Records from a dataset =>
★ ★ ★ ★
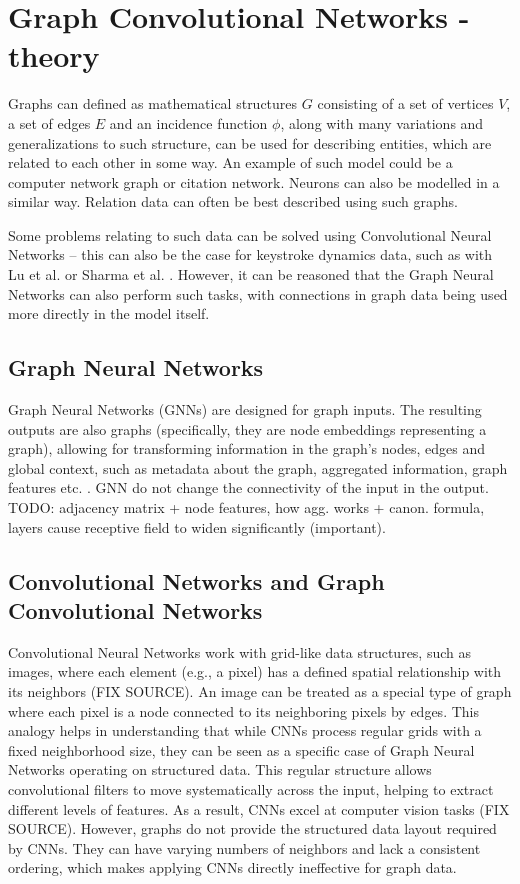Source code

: 
\chapter{Graph Convolutional Networks - theory}

Graphs can defined as mathematical structures $G$ consisting of a set of vertices $V$, a set of edges $E$ and an incidence function $\phi$, along with many variations and generalizations to such structure, can be used for describing entities, which are related to each other in some way. An example of such model could be a computer network graph or citation network. Neurons can also be modelled in a similar way. Relation data can often be best described using such graphs. \cite{Lesk2024}

Some problems relating to such data can be solved using Convolutional Neural Networks -- this can also be the case for keystroke dynamics data, such as with Lu et al. \cite{Lu2020} or Sharma et al. \cite{Shar2023}. However, it can be reasoned that the Graph Neural Networks can also perform such tasks, with connections in graph data being used more directly in the model itself.

\section{Graph Neural Networks}
Graph Neural Networks (GNNs) are designed for graph inputs. The resulting outputs are also graphs (specifically, they are node embeddings representing a graph), allowing for transforming information in the graph's nodes, edges and global context, such as metadata about the graph, aggregated information, graph features etc. \cite{sanch2021}. GNN do not change the connectivity of the input in the output. 
TODO: adjacency matrix + node features, how agg. works + canon. formula, layers cause receptive field to widen significantly (important).

\section{Convolutional Networks and Graph Convolutional Networks}
Convolutional Neural Networks work with grid-like data structures, such as images, where each element (e.g., a pixel) has a defined spatial relationship with its neighbors (FIX SOURCE). An image can be treated as a special type of graph where each pixel is a node connected to its neighboring pixels by edges. This analogy helps in understanding that while CNNs process regular grids with a fixed neighborhood size, they can be seen as a specific case of Graph Neural Networks operating on structured data. This regular structure allows convolutional filters to move systematically across the input, helping to extract different levels of features. As a result, CNNs excel at computer vision tasks (FIX SOURCE). However, graphs do not provide the structured data layout required by CNNs. They can have varying numbers of neighbors and lack a consistent ordering, which makes applying CNNs directly ineffective for graph data.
★ ★ ★ ★
From the first line to the last, set down the records word for word and drop the images.

Exercise response =>
Source code

: 
\chapter{Graph Convolutional Networks - theory}

Graphs can defined as mathematical structures $G$ consisting of a set of vertices $V$, a set of edges $E$ and an incidence function $\phi$, along with many variations and generalizations to such structure, can be used for describing entities, which are related to each other in some way. An example of such model could be a computer network graph or citation network. Neurons can also be modelled in a similar way. Relation data can often be best described using such graphs. \cite{Lesk2024}

Some problems relating to such data can be solved using Convolutional Neural Networks -- this can also be the case for keystroke dynamics data, such as with Lu et al. \cite{Lu2020} or Sharma et al. \cite{Shar2023}. However, it can be reasoned that the Graph Neural Networks can also perform such tasks, with connections in graph data being used more directly in the model itself.

\section{Graph Neural Networks}
Graph Neural Networks (GNNs) are designed for graph inputs. The resulting outputs are also graphs (specifically, they are node embeddings representing a graph), allowing for transforming information in the graph's nodes, edges and global context, such as metadata about the graph, aggregated information, graph features etc. \cite{sanch2021}. GNN do not change the connectivity of the input in the output. 
TODO: adjacency matrix + node features, how agg. works + canon. formula, layers cause receptive field to widen significantly (important).

\section{Convolutional Networks and Graph Convolutional Networks}
Convolutional Neural Networks work with grid-like data structures, such as images, where each element (e.g., a pixel) has a defined spatial relationship with its neighbors (FIX SOURCE). An image can be treated as a special type of graph where each pixel is a node connected to its neighboring pixels by edges. This analogy helps in understanding that while CNNs process regular grids with a fixed neighborhood size, they can be seen as a specific case of Graph Neural Networks operating on structured data. This regular structure allows convolutional filters to move systematically across the input, helping to extract different levels of features. As a result, CNNs excel at computer vision tasks (FIX SOURCE). However, graphs do not provide the structured data layout required by CNNs. They can have varying numbers of neighbors and lack a consistent ordering, which makes applying CNNs directly ineffective for graph data.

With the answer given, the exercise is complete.